In puncto Fahrassistenzsysteme hat sich Honda dafür entschieden, auf eine 6-Achsen-Sensorbox zu verzichten. ABS und Traktionskontrolle (3-fach justier- und abschaltbar) arbeiten demnach nicht schräglagenabhängig. Dafür sind auch eine Wheelie-Kontrolle (3-fach) und fünf Fahrmodi an Bord. Die Fahrmodi – drei konfiguriert, zwei frei wählbar – beeinflussen allerdings nur das Ansprechverhalten des Motors und die Motorbremswirkung. Die Traktionskontrolle muss man davon unabhängig immer separat einstellen, genauso den Modus des optionalen DCT.

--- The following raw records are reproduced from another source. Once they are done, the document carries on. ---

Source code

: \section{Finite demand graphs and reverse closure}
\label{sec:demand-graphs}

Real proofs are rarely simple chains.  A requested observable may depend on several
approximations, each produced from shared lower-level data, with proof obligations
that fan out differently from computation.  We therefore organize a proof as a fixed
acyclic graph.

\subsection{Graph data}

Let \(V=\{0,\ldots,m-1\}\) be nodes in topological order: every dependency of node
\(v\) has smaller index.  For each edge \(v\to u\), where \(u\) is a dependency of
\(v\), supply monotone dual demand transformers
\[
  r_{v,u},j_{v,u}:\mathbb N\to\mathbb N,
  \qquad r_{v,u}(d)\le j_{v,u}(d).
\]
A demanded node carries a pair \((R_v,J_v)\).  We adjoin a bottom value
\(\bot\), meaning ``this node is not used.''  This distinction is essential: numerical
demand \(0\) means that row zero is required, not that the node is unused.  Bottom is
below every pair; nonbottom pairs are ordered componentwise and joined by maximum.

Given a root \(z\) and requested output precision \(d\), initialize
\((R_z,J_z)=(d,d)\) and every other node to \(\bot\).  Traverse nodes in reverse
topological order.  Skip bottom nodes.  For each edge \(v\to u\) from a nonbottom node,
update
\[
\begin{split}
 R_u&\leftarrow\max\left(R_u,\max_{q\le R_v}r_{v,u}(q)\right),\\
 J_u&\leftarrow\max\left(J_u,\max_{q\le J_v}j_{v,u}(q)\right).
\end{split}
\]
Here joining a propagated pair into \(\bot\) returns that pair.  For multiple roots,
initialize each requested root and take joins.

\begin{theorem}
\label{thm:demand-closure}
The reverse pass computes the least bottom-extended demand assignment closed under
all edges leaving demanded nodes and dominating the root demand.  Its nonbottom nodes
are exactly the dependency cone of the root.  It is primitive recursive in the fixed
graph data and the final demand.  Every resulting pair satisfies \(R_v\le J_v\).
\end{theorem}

Einen eigenen Weg geht Honda auch bei der Connectivity. Statt wie mittlerweile gewohnt die Verbindung zwischen Smartphone und Bike via eigener App zu managen bietet Honda zwei alternative Wege. Das Smartphone kann per Bluetooth gekoppelt werden, was eine Steuerung von Musik und Anrufen über das Bordsystem möglich macht. Oder man koppelt das Smartphone per USB-Kabel, womit man Apple CarPlay oder AndroidAuto auf den großen 6,5-Zoll-Schirm bringt. Ein Headset muss dann allerdings zwingend eingebunden, die Sprachsteuerung (Siri und Co) zugelassen werden. Kleiner Fauxpas: Obwohl man das Handy mit dem Kabel verbinden muss, haben die Ingenieure kein Staufach dafür vorgesehen. Auf unsere Nachfrage wurden wir auf die maßgeschneiderten Tankbags (mit 3 oder 4,5 Liter Volumen) verwiesen, die für die Smartphone-Unterbringung entworfen wurden.

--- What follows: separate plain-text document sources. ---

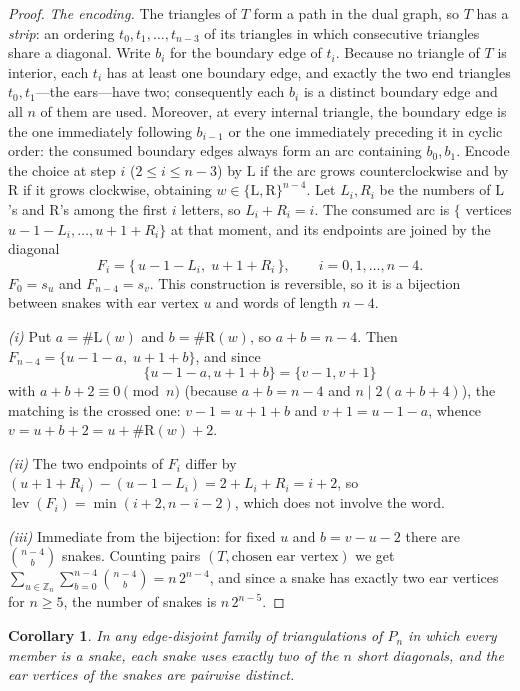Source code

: \documentclass[11pt,a4paper]{article}
\newtheorem{corollary}[theorem]{Corollary}
\theoremstyle{definition}
\theoremstyle{remark}
\newcommand{\Zd}{\ensuremath{\mathbb{Z}}}
\newcommand{\Li}{\mathrm{L}}
\newcommand{\Ri}{\mathrm{R}}
\begin{document}
\begin{proof}
\emph{The encoding.}  The triangles of $T$ form a path in the dual graph, so $T$ has a
\emph{strip}: an ordering $t_0,t_1,\dots,t_{n-3}$ of its triangles in which consecutive
triangles share a diagonal.  Write $b_i$ for the boundary edge of $t_i$.  Because no
triangle of $T$ is interior, each $t_i$ has at least one boundary edge, and exactly the two
end triangles $t_0,t_1$---the ears---have two; consequently each $b_i$ is a distinct
boundary edge and all $n$ of them are used.  Moreover, at every internal triangle, the
boundary edge is the one immediately following $b_{i-1}$ or the one immediately preceding
it in cyclic order: the consumed boundary edges always form an arc containing $b_0,b_1$.
Encode the choice at step $i$ ($2\le i\le n-3$) by $\Li$ if the arc grows counterclockwise
and by $\Ri$ if it grows clockwise, obtaining $w\in\{\Li,\Ri\}^{n-4}$.  Let $L_i,R_i$ be the
numbers of $\Li$'s and $\Ri$'s among the first $i$ letters, so $L_i+R_i=i$.  The consumed
arc is $\{$ vertices $u-1-L_i,\dots,u+1+R_i\}$ at that moment, and its endpoints are joined
by the diagonal
\[ F_i=\{\,u-1-L_i,\;u+1+R_i\,\},\qquad i=0,1,\dots,n-4. \tag{1} \]
$F_0=s_u$ and $F_{n-4}=s_v$.  This construction is reversible, so it is a bijection between
snakes with ear vertex $u$ and words of length $n-4$.

\emph{(i)} Put $a=\#\Li(w)$ and $b=\#\Ri(w)$, so $a+b=n-4$.  Then
$F_{n-4}=\{u-1-a,\;u+1+b\}$, and since
\[
  \{u-1-a,u+1+b\}=\{v-1,v+1\}
\]
with $a+b+2\equiv0 \pmod n$ (because $a+b=n-4$ and $n\mid 2(a+b+4)$), the matching is the
crossed one: $v-1=u+1+b$ and $v+1=u-1-a$, whence $v=u+b+2=u+\#\Ri(w)+2$.

\emph{(ii)} The two endpoints of $F_i$ differ by $(u+1+R_i)-(u-1-L_i)=2+L_i+R_i=i+2$, so
$\operatorname{lev}(F_i)=\min(i+2,n-i-2)$, which does not involve the word.

\emph{(iii)} Immediate from the bijection: for fixed $u$ and $b=v-u-2$ there are
$\binom{n-4}{b}$ snakes.  Counting pairs $(T,\text{chosen ear vertex})$ we get
$\sum_{u\in\Zd_n}\sum_{b=0}^{n-4}\binom{n-4}{b}=n\,2^{n-4}$, and since a snake has exactly two
ear vertices for $n\ge5$, the number of snakes is $n\,2^{n-5}$.
\end{proof}

\begin{corollary}
In any edge-disjoint family of triangulations of $P_n$ in which every member is a snake,
each snake uses exactly two of the $n$ short diagonals, and the ear vertices of the
snakes are pairwise distinct.
\end{corollary}
\end{document}
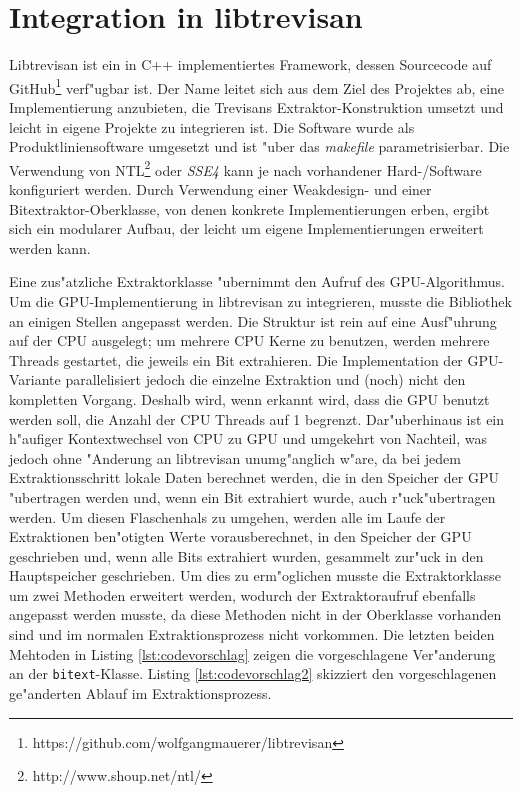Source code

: \section{Integration in libtrevisan}
\label{sec:integration}


Libtrevisan ist ein in C++ implementiertes Framework, dessen Sourcecode auf GitHub\footnote{https://github.com/wolfgangmauerer/libtrevisan} verf"ugbar ist. Der Name leitet sich aus dem Ziel des Projektes ab, eine Implementierung anzubieten, die Trevisans Extraktor-Konstruktion umsetzt und leicht in eigene Projekte zu integrieren ist. Die Software wurde als Produktliniensoftware umgesetzt und ist "uber das \emph{makefile} parametrisierbar. Die Verwendung von NTL\footnote{http://www.shoup.net/ntl/} oder \emph{SSE4} kann je nach vorhandener Hard-/Software konfiguriert werden. Durch Verwendung einer Weakdesign- und einer Bitextraktor-Oberklasse, von denen konkrete Implementierungen erben, ergibt sich ein modularer Aufbau, der leicht um eigene Implementierungen erweitert werden kann.

Eine zus"atzliche Extraktorklasse "ubernimmt den Aufruf des GPU-Algorithmus. Um die GPU-Imple\-mentierung in libtrevisan zu integrieren, musste die Bibliothek an einigen Stellen angepasst werden. Die Struktur ist rein auf eine Ausf"uhrung auf der CPU ausgelegt; um mehrere CPU Kerne zu benutzen, werden mehrere Threads gestartet, die jeweils ein Bit extrahieren. Die Implementation der GPU-Variante parallelisiert jedoch die einzelne Extraktion und (noch) nicht den kompletten Vorgang. Deshalb wird, wenn erkannt wird, dass die GPU benutzt werden soll, die Anzahl der CPU Threads auf 1 begrenzt. Dar"uberhinaus ist ein h"aufiger Kontextwechsel von CPU zu GPU und umgekehrt von Nachteil, was jedoch ohne "Anderung an libtrevisan unumg"anglich w"are, da bei jedem Extraktionsschritt lokale Daten berechnet werden, die in den Speicher der GPU "ubertragen werden und, wenn ein Bit extrahiert wurde, auch r"uck"ubertragen werden. Um diesen Flaschenhals zu umgehen, werden alle im Laufe der Extraktionen ben"otigten Werte vorausberechnet, in den Speicher der GPU geschrieben und, wenn alle Bits extrahiert wurden, gesammelt zur"uck in den Hauptspeicher geschrieben. Um dies zu erm"oglichen musste die Extraktorklasse um zwei Methoden erweitert werden, wodurch der Extraktoraufruf ebenfalls angepasst werden musste, da diese Methoden nicht in der Oberklasse vorhanden sind und im normalen Extraktionsprozess nicht vorkommen. Die letzten beiden Mehtoden in Listing \ref{lst:codevorschlag} zeigen die vorgeschlagene Ver"anderung an der \texttt{bitext}-Klasse. Listing \ref{lst:codevorschlag2} skizziert den vorgeschlagenen ge"anderten Ablauf im Extraktionsprozess.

Der Bildschirm selbst ist übrigens wirklich gelungen, die Anzeigen sind klar und übersichtlich. Zudem darf man zwischen drei Anzeige-Stilen wählen und ob man den Hintergrund in Schwarz oder Weiß haben will. Die Bedienung wirkt indes immer noch leicht überfrachtet und erfordert etwas Zeit für die Eingewöhnung.

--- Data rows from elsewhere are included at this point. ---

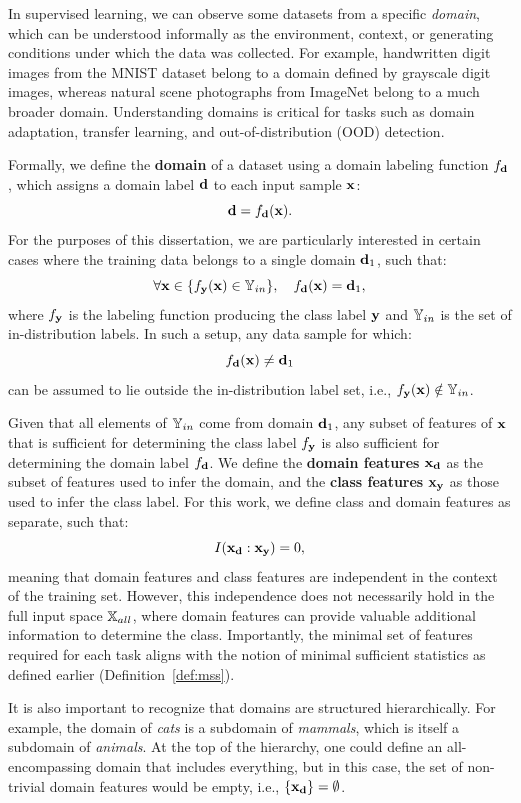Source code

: \documentclass[11pt, oneside]{book}
\theoremstyle{plain}
\theoremstyle{definition}
\theoremstyle{remark}
\begin{document}
In supervised learning, we can observe some datasets from a specific \textit{domain}, which can be understood informally as the environment, context, or generating conditions under which the data was collected. For example, handwritten digit images from the MNIST dataset belong to a domain defined by grayscale digit images, whereas natural scene photographs from ImageNet belong to a much broader domain. Understanding domains is critical for tasks such as domain adaptation, transfer learning, and out-of-distribution (OOD) detection.

Formally, we define the \textbf{domain} of a dataset using a domain labeling function \( f_{\rvd} \), which assigns a domain label \( \rvd \) to each input sample \( \rvx \):
\[
\rvd = f_{\rvd}(\rvx).
\]
For the purposes of this dissertation, we are particularly interested in certain cases where the training data belongs to a single domain \( \rvd_1 \), such that:
\[
\forall \rvx \in \{ f_{\rvy}(\rvx) \in \sY_{in} \}, \quad f_{\rvd}(\rvx) = \rvd_1,
\]
where \( f_{\rvy} \) is the labeling function producing the class label \( \rvy \) and \( \sY_{in} \) is the set of in-distribution labels. In such a setup, any data sample for which:
\[
f_{\rvd}(\rvx) \neq \rvd_1
\]
can be assumed to lie outside the in-distribution label set, i.e., \( f_{\rvy}(\rvx) \notin \sY_{in} \).

Given that all elements of \( \sY_{in} \) come from domain \( \rvd_1 \), any subset of features of \( \rvx \) that is sufficient for determining the class label \( f_{\rvy} \) is also sufficient for determining the domain label \( f_{\rvd} \). We define the \textbf{domain features} \( \rvx_{\rvd} \) as the subset of features used to infer the domain, and the \textbf{class features} \( \rvx_{\rvy} \) as those used to infer the class label. For this work, we define class and domain features as separate, such that:
\[
I(\rvx_{\rvd} : \rvx_{\rvy}) = 0,
\]
meaning that domain features and class features are independent in the context of the training set. However, this independence does not necessarily hold in the full input space \( \sX_{all} \), where domain features can provide valuable additional information to determine the class. Importantly, the minimal set of features required for each task aligns with the notion of minimal sufficient statistics as defined earlier (Definition~\ref{def:mss}).

It is also important to recognize that domains are structured hierarchically. For example, the domain of \textit{cats} is a subdomain of \textit{mammals}, which is itself a subdomain of \textit{animals}. At the top of the hierarchy, one could define an all-encompassing domain that includes everything, but in this case, the set of non-trivial domain features would be empty, i.e., \( \{\rvx_{\rvd}\} = \emptyset \).
\end{document}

Noch ein letzter Blick auf das Zubehörprogramm, das einige feine Teile bereithält. Wir konnten beispielsweise den Komfortsitz testen (große Empfehlung) und auch das 50-Liter-Topcase, das mit zehn Kilo beladen werden darf und dessen Montage – große Ausnahme – kein Speedlimit des Herstellers nach sich zieht. Weitere Goodies wie Zusatzscheinwerfer oder die erwähnten Tankbags bündelt Honda in drei Paketen.
Auch wenn wir Themen wie Soziustauglichkeit oder generell das Fahren mit Beladung noch unbeantwortet lassen müssen, können wir nach der ersten Ausfahrt schon ein Resümee ziehen – und das fällt nicht nur überwiegend positiv aus, sondern in manchen Bereichen regelrecht euphorisch. Die NT1100 ist ein Reisemotorrad, das durch Unkompliziertheit, Komfort, Funktionalität und einen freundlichen Charakter auffällt. Was auf den ersten Blick ein wenig nach Langeweile klingt, entpuppt sich beim Fahren als Dienstbarkeit, die genügend Raum für Fahrspaß lässt: Weite Etappen sind genauso möglich wie flottere Passagen im Winkelwerk. All diese Talente werden von einem freundlichen Nahezu-All-Inklusive-Preis unterfüttert – und der Option auf das einmalige DCT, das nach wie vor ein Honda-Alleinstellungsmerkmal ist. Unterm Strich: eine mehr als gelungene Rückkehr in die gehobene Reise-Mittelklasse.